# TASK REQUIREMENTS:
Look through the listing and locate every line containing the word "then"; copy those lines.

# INPUT RECORDS:
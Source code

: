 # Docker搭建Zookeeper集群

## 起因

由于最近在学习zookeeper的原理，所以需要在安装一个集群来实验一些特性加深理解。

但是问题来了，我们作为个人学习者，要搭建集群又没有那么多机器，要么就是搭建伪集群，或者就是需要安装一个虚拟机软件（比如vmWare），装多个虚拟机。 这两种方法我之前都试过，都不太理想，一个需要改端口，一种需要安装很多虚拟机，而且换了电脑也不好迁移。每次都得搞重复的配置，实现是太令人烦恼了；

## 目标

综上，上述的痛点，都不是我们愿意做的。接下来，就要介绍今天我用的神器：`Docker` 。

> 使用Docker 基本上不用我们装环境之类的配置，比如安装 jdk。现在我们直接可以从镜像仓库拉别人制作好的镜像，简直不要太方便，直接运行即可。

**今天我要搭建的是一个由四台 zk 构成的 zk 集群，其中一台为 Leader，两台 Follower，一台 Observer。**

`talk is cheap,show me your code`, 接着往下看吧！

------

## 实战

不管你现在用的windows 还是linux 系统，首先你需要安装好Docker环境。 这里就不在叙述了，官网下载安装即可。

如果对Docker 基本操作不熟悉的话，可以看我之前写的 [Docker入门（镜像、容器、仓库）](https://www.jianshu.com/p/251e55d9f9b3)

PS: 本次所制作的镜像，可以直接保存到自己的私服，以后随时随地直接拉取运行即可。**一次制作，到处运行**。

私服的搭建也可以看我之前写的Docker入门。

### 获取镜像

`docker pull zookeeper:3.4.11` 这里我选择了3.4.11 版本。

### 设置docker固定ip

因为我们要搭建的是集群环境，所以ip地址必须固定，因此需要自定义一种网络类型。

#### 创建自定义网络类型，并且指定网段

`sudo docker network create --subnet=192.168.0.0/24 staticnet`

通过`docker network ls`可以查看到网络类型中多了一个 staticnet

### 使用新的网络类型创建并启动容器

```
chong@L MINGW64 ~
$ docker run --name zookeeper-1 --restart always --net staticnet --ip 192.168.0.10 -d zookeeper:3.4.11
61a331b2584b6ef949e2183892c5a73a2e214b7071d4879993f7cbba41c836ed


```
* * *
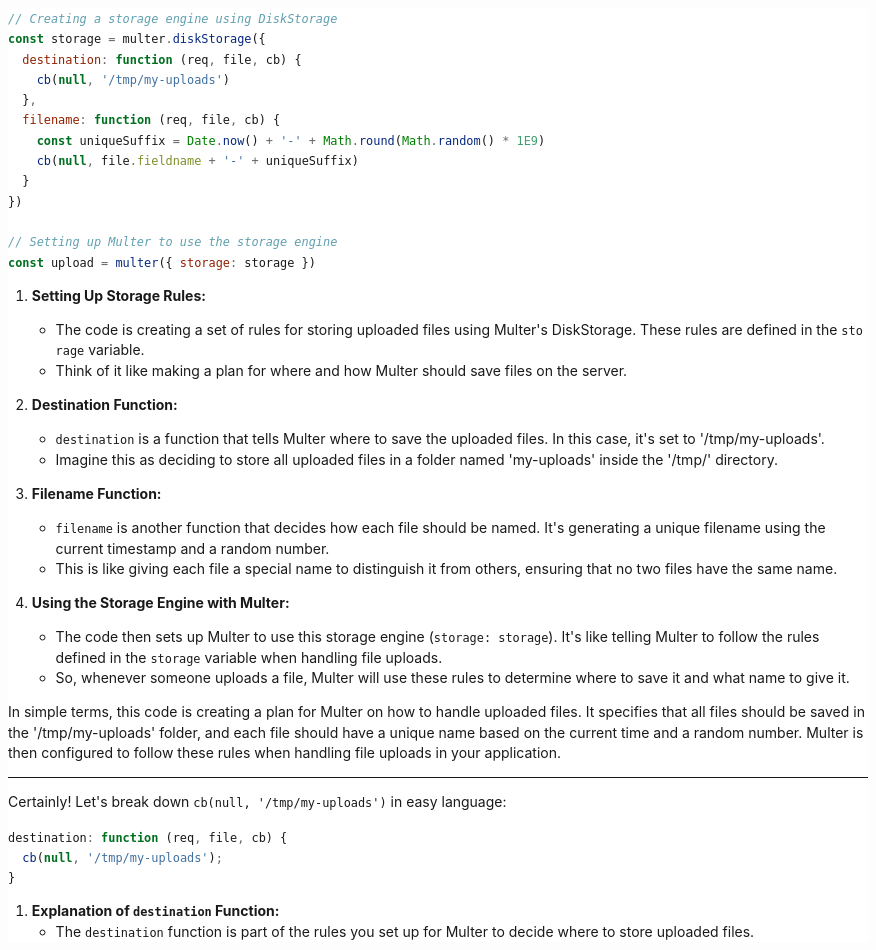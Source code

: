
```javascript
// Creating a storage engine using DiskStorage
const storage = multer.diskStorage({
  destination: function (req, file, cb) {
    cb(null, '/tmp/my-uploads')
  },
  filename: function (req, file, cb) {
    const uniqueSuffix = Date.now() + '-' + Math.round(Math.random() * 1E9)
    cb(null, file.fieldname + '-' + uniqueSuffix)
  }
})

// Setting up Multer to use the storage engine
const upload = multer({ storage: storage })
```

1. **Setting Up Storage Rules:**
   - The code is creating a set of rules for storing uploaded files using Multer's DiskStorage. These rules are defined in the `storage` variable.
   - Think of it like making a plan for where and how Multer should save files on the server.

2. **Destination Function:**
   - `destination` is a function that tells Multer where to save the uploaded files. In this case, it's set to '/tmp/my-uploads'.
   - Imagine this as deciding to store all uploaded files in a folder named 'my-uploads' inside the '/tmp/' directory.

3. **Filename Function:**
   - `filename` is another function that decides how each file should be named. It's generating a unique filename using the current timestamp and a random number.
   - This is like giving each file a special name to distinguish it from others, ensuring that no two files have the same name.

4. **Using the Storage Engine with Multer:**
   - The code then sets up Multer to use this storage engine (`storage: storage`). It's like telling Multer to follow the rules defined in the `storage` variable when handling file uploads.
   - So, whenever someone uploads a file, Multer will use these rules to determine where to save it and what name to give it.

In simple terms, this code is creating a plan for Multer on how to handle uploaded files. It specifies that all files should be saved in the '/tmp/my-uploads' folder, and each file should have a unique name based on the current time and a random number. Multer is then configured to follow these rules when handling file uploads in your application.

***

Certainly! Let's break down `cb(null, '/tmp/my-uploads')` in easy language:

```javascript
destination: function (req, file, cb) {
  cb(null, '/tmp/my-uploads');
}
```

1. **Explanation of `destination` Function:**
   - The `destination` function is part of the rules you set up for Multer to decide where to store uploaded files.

# REPLY:
   - The code then sets up Multer to use this storage engine (`storage: storage`). It's like telling Multer to follow the rules defined in the `storage` variable when handling file uploads.
In simple terms, this code is creating a plan for Multer on how to handle uploaded files. It specifies that all files should be saved in the '/tmp/my-uploads' folder, and each file should have a unique name based on the current time and a random number. Multer is then configured to follow these rules when handling file uploads in your application.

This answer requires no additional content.